Joly (1891), who studied the ruthenium compounds in greater detail, showed that the easily-formed KRuO4 gives RuKO4RuO3 when ignited, but it resembles KMnO4 in many respects. In general, Ru has much in common with Mn. Joly (1889) also showed that if KNO3 be added to a solution of RuCl3 containing HCl, the solution becomes hot, and a salt, RuCl3NO2KCl, is formed, which enters into double decomposition and is very stable. Moreover, if RuCl3 be treated with an excess of nitric acid, it forms a salt, RuCl3NOH2O, after being heated (to boiling) and the addition of HCl. The vapour density of RuO4, determined by Debray and Joly, corresponds to that formula.

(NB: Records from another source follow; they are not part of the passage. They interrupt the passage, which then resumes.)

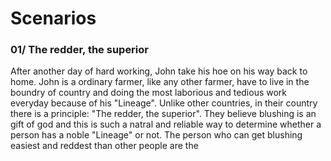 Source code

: # Scenarios

### 01/ The redder, the superior

After another day of hard working, John take his hoe on his way back to home. John is a ordinary farmer, like any other farmer, 
have to live in the boundry of country and doing the most laborious and tedious work everyday because of his "Lineage". Unlike other countries,
in their country there is a principle: "The redder, the superior". They believe blushing is an gift of god and this is such a natral and reliable 
way to determine whether a person has a noble "Lineage" or not. The person who can get blushing easiest and reddest than other people are the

[10] Although palladium gives the same types of combination (with chlorine) as platinum, its reduction to RX2 is incomparably easier than that of platinic chloride, and in the case of iridium it is also very easy. Iridic chloride, IrCl4, acts as an oxidising agent, readily parts with a fourth of its chlorine to a number of substances, readily evolves chlorine when heated, and it is only at low temperatures that chlorine and aqua regia convert iridium into iridic chloride. In disengaging chlorine iridium more often and easily gives the very stable iridious chloride, IrCl3 (perhaps this substance is Ir2Cl6 = IrCl2,IrCl4, insoluble in water, but soluble in potassium chloride, because it forms the double salt K3IrCl6), than the dichloride, IrCl_2. This compound, corresponding to IrX2, is very stable, and corresponds with the basic oxide, Ir2O3, resembling the oxides Fe2O3, Co2O3. To this form there correspond ammoniacal compounds similar to those given by cobaltic oxide. Although iridium also gives an acid in the form of the salt K2Ir2O7, it does not, like iron (and chromium), form the corresponding chloride, IrCl6. In general, in this as in the other elements, it is impossible to predict the chlorine compounds from those of oxygen. Just as there is no chloride SCl6, but only SCl2, so also, although IrO3 exists, IrCl6 is wanting, the only chloride being IrCl4, and this is unstable, like SCl2, and easily parts with its chlorine. In this respect rhodium is very much like iridium (as platinum is like palladium). For RhCl4 decomposes with extreme ease, whilst rhodium chloride, RhCl3, is very stable, like many of the salts of the type RhX3, although like the platinum elements these salts are easily reduced to metal by the action of heat and powerful reagents. There is as close a resemblance between osmium and ruthenium. Osmium when submitted to the action of dry chlorine gives osmic chloride, OsCl4, but the latter is converted by water (as is osmium by moist chlorine) into osmic anhydride, although the greater portion is then decomposed into Os(HO)4 and 4HCl, like a chloranhydride of an acid. In general this acid character is more developed in osmium than in platinum and iridium. Having parted with chlorine, osmic chloride, OsCl4, gives the unstable trichloride, OsCl3, and the stable soluble dichloride, OsCl2, which corresponds with platinous chloride in its properties and reactions. The relation of ruthenium to the halogens is of the same nature.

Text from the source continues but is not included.